Records from a dataset:

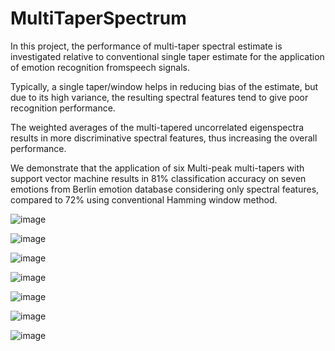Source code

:# MultiTaperSpectrum

In this project, the performance of multi-taper spectral estimate is investigated relative to conventional 
single taper estimate for the application of emotion recognition fromspeech signals. 

Typically, a single taper/window helps in reducing bias of the estimate, but due to its high variance, the resulting
spectral features tend to give poor recognition performance. 

The weighted averages of the multi-tapered uncorrelated eigenspectra results in more discriminative spectral 
features, thus increasing the overall performance. 

We demonstrate that the application of six Multi-peak multi-tapers with support vector machine 
results in 81% classification accuracy on seven emotions from Berlin emotion database 
considering only spectral features, compared to 72% using conventional Hamming window method.


![image](https://user-images.githubusercontent.com/17112412/208436542-1b0c48b1-aefc-4dab-b053-e5f8eddccd6b.png)

![image](https://user-images.githubusercontent.com/17112412/208436722-009cb624-2b01-46cb-baeb-befe236b7ced.png)

![image](https://user-images.githubusercontent.com/17112412/208436820-78eb8dc7-aa9a-4363-a58f-810826d468dd.png)

![image](https://user-images.githubusercontent.com/17112412/208436897-c4fc493f-95c8-4af8-9901-fccf29ed2b5a.png)

![image](https://user-images.githubusercontent.com/17112412/208436959-b5456597-52d3-407b-9508-43dc3ea6a452.png)

![image](https://user-images.githubusercontent.com/17112412/208437007-2aebd24e-7c69-486f-a2de-575bdc625323.png)

![image](https://user-images.githubusercontent.com/17112412/208437069-d2196e04-b604-400a-b48a-08251854777a.png)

**TRY IT**
Set down, exactly as they stand above, the lines starting with the line with "We demonstrate that" and going on through the line with "considering only spectral", and no others.

**WRITTEN REPLY**
We demonstrate that the application of six Multi-peak multi-tapers with support vector machine 
results in 81% classification accuracy on seven emotions from Berlin emotion database 
considering only spectral features, compared to 72% using conventional Hamming window method.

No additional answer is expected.